Tominaga M, Tominaga K, Kinoshita Y, Terano Y, Yamamoto K
Department of Physiology, Osaka City University Medical School, Japan.
Cell Mol Biol (Noisy-le-grand). 1995 Jun;41(4):505-14.
Radioimmunoassay system for measurement of insulin-like growth factor-I (IGF-I) was established by using anti-recombinant human IGF-I monoclonal antibody (MAb). This MAb is capable of recognizing not only human but also rat IGF-I. It was thus suggested that this RIA system can quantify IGF-I in human and rat sera. MAb used in this paper was clarified to be an antibody against the common epitope of C-region of human and rat IGF-I. Gly32-Ser33-Ser34 sequence of C-region of IGF-I is discussed to be an antigenic determinant to which this antibody might specifically bind. MAb does not cross-react with proinsulin and insulin as well as anti-IGF-I polyclonal antibody (PAb). And it is general that PAb has almost 2% cross-reactivity with IGF-II. But this MAb did not cross-react with IGF-II. Actually, the value of IGF-I measured by this system was lower than that measured by RIA using PAb.

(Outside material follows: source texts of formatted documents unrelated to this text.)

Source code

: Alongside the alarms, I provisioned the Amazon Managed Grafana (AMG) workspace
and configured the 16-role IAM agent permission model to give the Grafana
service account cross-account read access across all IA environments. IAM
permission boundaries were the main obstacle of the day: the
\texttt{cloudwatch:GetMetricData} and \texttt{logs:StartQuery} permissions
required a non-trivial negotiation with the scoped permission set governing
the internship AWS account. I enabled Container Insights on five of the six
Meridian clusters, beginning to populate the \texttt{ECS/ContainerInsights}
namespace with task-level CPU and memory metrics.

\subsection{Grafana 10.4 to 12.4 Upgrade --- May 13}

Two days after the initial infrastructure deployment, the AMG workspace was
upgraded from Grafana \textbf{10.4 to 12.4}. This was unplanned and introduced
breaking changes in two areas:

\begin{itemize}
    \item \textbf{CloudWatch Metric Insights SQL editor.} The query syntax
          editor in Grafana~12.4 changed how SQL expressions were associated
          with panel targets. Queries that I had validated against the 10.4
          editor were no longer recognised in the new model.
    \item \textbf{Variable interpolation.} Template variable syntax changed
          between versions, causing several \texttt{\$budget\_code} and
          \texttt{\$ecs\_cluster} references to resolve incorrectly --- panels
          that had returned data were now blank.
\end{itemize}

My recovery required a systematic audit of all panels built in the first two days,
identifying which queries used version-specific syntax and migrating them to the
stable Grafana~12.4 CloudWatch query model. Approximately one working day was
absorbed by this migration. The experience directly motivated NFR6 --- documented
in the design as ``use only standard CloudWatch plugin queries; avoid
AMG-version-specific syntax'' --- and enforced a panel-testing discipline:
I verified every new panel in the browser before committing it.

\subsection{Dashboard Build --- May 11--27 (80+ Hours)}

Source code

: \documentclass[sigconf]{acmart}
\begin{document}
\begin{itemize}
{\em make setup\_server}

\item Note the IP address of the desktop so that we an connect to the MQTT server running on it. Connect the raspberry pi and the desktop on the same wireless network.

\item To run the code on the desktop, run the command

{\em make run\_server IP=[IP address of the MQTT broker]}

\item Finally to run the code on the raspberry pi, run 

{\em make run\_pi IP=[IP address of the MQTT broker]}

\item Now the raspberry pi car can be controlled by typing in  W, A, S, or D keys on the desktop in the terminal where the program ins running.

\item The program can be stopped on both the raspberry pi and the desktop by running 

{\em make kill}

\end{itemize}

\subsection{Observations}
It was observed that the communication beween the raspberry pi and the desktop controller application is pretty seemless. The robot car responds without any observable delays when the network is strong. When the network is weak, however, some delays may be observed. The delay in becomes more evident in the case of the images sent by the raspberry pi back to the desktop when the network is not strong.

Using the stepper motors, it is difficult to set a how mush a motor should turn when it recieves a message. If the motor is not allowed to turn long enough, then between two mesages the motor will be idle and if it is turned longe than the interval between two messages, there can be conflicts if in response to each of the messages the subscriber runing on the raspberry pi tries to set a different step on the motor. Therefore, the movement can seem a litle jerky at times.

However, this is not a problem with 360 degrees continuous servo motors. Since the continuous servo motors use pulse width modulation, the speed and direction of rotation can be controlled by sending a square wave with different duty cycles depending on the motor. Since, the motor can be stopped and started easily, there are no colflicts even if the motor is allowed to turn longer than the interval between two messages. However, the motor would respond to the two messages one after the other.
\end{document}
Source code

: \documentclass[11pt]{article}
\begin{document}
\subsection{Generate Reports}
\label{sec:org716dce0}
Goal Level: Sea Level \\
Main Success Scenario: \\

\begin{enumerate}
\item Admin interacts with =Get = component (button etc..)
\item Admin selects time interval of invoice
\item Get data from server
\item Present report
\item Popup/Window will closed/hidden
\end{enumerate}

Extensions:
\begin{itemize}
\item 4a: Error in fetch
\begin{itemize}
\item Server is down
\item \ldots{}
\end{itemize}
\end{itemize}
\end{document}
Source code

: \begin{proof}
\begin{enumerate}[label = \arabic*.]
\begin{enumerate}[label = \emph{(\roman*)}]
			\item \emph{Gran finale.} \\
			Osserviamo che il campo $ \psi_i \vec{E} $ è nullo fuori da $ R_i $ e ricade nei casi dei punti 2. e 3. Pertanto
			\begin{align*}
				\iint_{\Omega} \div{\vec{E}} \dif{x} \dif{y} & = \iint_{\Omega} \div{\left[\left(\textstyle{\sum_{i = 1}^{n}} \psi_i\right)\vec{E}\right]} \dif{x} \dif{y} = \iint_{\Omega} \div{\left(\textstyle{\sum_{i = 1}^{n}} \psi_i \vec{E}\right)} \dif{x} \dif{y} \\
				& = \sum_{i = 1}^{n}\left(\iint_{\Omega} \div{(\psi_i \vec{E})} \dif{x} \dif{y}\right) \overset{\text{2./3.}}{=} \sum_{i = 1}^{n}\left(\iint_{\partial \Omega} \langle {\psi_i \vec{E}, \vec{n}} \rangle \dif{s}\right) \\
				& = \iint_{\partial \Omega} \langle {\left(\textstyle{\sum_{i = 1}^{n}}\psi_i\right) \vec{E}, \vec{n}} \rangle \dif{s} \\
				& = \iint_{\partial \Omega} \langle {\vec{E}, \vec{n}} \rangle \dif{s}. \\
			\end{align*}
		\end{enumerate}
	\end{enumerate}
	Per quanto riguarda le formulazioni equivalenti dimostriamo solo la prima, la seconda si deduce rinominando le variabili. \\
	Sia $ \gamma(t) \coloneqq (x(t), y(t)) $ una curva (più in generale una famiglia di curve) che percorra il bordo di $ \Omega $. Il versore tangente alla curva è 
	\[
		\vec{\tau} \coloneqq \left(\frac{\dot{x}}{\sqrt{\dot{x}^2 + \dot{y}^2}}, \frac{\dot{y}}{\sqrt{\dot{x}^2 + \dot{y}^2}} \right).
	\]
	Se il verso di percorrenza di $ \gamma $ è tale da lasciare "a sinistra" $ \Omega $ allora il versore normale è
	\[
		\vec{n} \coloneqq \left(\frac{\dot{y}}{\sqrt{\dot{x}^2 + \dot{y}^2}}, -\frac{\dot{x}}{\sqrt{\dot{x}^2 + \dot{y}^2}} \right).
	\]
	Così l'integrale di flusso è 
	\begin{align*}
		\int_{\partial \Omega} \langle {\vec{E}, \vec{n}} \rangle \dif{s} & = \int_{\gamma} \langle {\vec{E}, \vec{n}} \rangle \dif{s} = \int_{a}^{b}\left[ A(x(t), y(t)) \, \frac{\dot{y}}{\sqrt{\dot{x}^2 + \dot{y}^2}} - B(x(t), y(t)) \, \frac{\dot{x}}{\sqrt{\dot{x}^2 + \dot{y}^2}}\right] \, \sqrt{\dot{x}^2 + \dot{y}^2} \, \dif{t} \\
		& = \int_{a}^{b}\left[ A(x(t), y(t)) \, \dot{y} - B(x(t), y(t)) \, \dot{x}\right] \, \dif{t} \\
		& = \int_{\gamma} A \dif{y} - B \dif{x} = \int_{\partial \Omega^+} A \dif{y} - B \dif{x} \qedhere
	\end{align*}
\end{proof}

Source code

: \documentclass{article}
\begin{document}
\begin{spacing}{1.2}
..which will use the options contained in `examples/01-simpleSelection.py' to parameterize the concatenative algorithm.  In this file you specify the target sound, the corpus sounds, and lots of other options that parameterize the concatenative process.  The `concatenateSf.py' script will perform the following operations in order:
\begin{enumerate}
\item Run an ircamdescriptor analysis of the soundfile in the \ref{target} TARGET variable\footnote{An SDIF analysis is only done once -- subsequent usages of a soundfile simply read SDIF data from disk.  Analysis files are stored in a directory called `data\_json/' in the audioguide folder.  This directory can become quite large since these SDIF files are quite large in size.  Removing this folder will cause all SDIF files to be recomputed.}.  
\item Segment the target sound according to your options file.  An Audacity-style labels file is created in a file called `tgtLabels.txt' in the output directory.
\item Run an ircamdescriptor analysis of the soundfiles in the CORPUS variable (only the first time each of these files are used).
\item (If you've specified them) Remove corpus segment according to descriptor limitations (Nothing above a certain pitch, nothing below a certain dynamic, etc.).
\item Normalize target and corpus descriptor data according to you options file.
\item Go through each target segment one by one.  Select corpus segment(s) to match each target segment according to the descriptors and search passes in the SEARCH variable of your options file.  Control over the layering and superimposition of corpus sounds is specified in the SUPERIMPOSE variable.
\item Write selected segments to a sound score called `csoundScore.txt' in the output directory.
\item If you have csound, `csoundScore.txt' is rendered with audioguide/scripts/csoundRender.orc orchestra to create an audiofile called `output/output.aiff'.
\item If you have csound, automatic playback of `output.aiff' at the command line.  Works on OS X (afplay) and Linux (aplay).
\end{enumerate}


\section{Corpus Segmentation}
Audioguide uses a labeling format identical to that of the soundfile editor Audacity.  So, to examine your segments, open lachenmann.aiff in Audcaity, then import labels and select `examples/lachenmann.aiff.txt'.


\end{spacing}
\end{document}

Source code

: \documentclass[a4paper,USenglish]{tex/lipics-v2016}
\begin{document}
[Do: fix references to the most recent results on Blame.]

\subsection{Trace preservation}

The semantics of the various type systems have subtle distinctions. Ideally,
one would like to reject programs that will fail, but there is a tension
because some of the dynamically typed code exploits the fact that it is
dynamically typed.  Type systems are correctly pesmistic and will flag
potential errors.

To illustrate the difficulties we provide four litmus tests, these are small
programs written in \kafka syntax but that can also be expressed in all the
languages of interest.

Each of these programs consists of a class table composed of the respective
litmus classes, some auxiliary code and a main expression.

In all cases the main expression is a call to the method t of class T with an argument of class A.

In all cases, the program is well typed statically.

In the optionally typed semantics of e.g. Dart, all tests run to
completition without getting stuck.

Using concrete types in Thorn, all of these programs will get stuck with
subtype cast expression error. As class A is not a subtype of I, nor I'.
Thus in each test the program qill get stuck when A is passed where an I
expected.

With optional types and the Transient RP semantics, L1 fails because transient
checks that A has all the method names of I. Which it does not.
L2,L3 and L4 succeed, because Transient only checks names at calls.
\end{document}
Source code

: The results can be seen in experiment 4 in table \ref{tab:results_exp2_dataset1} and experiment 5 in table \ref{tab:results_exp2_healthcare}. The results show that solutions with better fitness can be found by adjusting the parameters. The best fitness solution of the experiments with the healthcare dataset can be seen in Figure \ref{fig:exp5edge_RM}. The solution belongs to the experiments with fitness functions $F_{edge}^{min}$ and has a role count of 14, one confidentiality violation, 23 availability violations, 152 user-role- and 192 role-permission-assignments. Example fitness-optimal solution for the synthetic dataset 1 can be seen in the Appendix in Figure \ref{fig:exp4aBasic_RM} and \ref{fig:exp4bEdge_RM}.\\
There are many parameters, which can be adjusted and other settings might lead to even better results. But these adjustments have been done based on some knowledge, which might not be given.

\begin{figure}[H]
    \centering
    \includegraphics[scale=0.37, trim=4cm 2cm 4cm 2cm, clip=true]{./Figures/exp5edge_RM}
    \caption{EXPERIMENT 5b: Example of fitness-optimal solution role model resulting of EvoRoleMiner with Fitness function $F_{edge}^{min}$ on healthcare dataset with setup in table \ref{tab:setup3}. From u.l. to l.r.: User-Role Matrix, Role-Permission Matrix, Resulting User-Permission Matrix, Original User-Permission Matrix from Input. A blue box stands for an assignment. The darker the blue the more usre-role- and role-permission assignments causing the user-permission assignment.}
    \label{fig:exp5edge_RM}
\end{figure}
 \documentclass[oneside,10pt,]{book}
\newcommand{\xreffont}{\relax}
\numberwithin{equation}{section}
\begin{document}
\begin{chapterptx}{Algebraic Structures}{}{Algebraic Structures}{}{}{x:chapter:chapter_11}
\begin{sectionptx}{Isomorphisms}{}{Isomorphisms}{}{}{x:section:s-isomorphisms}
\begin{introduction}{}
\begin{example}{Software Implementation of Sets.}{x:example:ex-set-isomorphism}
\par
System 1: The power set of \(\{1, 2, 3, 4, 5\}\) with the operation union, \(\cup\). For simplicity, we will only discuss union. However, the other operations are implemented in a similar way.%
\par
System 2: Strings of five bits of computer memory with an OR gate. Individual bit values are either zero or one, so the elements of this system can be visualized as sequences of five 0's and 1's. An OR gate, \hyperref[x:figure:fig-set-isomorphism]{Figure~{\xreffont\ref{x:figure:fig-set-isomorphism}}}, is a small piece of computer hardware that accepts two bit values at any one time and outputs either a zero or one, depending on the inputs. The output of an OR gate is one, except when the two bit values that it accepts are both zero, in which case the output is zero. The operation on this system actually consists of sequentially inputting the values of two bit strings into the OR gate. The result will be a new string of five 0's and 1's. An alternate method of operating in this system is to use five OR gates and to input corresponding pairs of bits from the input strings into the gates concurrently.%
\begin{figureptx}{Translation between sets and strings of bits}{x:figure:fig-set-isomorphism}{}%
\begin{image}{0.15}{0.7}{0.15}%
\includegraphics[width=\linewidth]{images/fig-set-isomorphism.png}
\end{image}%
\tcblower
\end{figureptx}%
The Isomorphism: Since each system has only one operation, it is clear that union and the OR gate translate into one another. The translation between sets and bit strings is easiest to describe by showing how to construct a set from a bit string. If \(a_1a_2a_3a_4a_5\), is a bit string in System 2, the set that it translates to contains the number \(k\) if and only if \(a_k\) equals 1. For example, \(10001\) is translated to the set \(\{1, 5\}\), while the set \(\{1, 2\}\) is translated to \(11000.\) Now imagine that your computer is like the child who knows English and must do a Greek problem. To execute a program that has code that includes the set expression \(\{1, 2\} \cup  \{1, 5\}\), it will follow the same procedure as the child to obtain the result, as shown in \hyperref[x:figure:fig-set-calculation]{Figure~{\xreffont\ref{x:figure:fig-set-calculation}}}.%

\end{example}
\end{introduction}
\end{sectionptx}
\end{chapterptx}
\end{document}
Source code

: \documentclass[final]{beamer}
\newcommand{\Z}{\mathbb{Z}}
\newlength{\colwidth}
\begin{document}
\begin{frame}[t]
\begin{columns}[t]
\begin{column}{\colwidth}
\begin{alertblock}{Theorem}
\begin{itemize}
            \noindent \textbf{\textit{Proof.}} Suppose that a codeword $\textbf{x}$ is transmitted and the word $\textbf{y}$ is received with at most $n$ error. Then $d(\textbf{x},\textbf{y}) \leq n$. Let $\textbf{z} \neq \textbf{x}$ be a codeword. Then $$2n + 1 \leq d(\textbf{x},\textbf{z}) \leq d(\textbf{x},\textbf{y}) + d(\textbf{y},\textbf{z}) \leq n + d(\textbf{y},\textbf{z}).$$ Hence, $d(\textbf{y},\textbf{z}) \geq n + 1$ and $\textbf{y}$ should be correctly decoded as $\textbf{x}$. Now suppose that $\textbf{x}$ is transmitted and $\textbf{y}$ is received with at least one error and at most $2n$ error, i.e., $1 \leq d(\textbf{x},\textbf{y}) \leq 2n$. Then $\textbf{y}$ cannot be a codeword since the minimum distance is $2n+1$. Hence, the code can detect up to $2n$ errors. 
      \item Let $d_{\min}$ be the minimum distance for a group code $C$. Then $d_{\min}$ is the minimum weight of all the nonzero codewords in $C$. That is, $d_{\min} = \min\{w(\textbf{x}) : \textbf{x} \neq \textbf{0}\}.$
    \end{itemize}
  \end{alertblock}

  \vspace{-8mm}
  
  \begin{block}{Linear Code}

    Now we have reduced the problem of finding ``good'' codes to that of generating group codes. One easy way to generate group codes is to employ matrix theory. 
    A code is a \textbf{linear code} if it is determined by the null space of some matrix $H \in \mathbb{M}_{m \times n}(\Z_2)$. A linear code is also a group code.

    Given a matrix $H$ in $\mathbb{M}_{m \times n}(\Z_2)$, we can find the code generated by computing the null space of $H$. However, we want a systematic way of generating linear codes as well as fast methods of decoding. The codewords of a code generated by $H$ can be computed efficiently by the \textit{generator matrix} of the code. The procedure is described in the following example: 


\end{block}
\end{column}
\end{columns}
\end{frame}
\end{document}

利用抗重组人胰岛素样生长因子-I(IGF-I)单克隆抗体(MAb)建立了用于测量胰岛素样生长因子-I(IGF-I)的放射免疫分析系统。该单克隆抗体不仅能够识别人类IGF-I,还能识别大鼠IGF-I。因此表明该放射免疫分析系统能够定量检测人和大鼠血清中的IGF-I。本文中使用的单克隆抗体被确认为是针对人和大鼠IGF-I C区域共同表位的抗体。IGF-I C区域的Gly32-Ser33-Ser34序列被认为是该抗体可能特异性结合的抗原决定簇。该单克隆抗体与胰岛素原、胰岛素以及抗IGF-I多克隆抗体(PAb)均无交叉反应。一般来说,多克隆抗体与IGF-II有近2%的交叉反应。但该单克隆抗体与IGF-II无交叉反应。实际上,用该系统测得的IGF-I值低于使用多克隆抗体的放射免疫分析测得的值。